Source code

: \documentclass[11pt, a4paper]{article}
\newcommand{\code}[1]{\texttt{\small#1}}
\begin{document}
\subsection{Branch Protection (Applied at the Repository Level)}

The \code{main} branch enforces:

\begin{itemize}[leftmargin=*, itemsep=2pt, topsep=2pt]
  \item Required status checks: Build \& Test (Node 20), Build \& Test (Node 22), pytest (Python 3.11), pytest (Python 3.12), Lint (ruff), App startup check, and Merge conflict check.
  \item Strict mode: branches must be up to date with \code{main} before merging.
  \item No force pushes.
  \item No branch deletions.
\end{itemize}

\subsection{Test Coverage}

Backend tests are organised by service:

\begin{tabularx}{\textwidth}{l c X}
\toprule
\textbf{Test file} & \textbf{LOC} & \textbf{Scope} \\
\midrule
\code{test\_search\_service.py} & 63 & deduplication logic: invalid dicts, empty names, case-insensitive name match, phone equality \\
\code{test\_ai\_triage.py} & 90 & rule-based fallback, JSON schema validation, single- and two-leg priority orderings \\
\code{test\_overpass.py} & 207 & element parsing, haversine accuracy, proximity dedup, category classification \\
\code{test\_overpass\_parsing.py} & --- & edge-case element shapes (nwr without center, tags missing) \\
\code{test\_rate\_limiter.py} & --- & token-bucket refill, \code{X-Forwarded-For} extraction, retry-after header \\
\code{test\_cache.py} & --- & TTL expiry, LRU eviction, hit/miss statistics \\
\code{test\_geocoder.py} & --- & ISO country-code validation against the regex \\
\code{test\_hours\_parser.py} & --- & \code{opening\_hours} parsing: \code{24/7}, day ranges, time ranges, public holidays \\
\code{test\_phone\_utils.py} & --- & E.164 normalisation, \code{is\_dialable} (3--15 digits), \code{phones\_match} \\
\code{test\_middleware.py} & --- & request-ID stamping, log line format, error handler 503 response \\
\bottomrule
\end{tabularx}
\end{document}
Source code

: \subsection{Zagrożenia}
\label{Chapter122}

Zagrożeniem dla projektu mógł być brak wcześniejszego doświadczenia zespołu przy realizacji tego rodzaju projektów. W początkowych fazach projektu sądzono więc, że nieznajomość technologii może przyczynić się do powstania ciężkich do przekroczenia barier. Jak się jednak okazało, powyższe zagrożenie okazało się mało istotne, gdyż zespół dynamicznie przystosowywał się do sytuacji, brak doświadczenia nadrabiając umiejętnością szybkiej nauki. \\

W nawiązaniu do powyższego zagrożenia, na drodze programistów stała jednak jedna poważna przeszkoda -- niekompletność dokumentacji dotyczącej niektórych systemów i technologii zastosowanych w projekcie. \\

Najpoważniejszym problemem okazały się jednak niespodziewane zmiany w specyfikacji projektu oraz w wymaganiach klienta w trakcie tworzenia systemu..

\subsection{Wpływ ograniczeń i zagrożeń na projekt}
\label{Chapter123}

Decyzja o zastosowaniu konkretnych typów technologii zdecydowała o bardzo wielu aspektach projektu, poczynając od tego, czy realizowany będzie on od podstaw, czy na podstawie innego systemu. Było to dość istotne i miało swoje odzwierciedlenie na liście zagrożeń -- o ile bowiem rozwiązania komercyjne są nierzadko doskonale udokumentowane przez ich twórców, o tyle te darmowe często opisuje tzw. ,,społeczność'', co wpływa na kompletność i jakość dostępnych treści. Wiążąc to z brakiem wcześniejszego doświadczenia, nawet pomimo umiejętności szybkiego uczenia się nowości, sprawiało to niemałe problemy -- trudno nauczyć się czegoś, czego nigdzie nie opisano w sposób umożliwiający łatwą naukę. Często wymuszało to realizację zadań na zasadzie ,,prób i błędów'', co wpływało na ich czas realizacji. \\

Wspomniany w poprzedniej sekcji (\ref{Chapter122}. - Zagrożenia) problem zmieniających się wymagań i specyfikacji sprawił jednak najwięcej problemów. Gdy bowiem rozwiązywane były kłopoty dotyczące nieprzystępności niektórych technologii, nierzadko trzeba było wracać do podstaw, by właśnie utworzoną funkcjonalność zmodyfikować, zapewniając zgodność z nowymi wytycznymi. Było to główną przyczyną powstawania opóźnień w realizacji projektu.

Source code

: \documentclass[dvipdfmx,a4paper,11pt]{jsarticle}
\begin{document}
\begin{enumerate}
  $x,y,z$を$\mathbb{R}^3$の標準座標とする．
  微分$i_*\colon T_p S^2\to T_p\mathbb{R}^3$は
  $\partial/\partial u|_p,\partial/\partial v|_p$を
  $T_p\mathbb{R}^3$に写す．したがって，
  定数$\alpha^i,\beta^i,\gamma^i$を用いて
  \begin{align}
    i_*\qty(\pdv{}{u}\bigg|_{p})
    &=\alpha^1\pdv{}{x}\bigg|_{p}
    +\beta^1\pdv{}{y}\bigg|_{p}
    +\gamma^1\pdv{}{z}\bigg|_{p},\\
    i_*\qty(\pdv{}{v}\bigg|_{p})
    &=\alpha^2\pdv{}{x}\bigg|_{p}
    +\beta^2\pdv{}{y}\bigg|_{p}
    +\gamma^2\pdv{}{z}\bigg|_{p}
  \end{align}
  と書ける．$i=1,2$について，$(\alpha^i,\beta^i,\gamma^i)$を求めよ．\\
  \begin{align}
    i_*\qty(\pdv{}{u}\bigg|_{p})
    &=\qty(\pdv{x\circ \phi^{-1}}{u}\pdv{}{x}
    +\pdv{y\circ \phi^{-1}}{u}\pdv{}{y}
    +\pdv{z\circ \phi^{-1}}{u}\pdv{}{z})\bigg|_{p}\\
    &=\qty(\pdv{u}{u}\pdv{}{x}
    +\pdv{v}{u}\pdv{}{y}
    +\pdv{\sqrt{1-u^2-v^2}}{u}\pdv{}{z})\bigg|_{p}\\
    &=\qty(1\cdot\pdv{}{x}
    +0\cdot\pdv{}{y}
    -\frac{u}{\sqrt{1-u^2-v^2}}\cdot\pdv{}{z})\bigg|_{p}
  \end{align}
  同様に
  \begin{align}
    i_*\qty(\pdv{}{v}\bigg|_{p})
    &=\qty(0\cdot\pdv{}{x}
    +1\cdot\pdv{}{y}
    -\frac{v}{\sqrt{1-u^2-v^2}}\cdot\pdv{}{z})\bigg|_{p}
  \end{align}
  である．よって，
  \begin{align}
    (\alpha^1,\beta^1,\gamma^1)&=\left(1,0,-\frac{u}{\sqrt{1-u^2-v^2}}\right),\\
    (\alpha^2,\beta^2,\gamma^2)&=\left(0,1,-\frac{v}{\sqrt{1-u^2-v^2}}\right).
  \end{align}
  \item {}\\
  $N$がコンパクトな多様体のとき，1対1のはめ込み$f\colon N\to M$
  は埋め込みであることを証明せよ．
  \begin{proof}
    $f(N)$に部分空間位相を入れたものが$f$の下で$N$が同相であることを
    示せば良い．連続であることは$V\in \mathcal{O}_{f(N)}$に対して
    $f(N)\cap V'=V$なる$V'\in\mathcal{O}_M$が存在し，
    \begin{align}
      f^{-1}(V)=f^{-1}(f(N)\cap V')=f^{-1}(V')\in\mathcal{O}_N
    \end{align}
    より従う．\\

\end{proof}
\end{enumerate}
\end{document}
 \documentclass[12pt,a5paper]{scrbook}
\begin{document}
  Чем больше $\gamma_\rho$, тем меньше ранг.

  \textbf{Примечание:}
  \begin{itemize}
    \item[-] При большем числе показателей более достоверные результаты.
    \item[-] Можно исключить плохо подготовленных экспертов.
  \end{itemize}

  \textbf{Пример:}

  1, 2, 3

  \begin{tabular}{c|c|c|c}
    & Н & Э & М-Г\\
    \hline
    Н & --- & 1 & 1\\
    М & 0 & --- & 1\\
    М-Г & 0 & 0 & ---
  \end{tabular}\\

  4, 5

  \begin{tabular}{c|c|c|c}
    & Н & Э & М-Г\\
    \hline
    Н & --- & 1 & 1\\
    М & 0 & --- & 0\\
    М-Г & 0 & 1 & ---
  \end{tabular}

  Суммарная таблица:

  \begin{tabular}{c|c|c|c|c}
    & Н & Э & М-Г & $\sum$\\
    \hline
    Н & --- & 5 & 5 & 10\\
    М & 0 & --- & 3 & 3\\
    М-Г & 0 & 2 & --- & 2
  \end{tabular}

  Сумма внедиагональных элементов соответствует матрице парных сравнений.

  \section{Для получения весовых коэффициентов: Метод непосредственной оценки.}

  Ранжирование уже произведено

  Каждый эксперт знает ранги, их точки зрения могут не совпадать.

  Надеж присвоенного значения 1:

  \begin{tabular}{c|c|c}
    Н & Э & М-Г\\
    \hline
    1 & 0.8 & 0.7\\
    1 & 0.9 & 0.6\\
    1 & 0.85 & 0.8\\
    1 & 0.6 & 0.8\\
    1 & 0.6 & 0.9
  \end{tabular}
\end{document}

Task statement.
Within the records, the lines containing the string "istotne" are to be counted and their number given without comment.

Written response.
2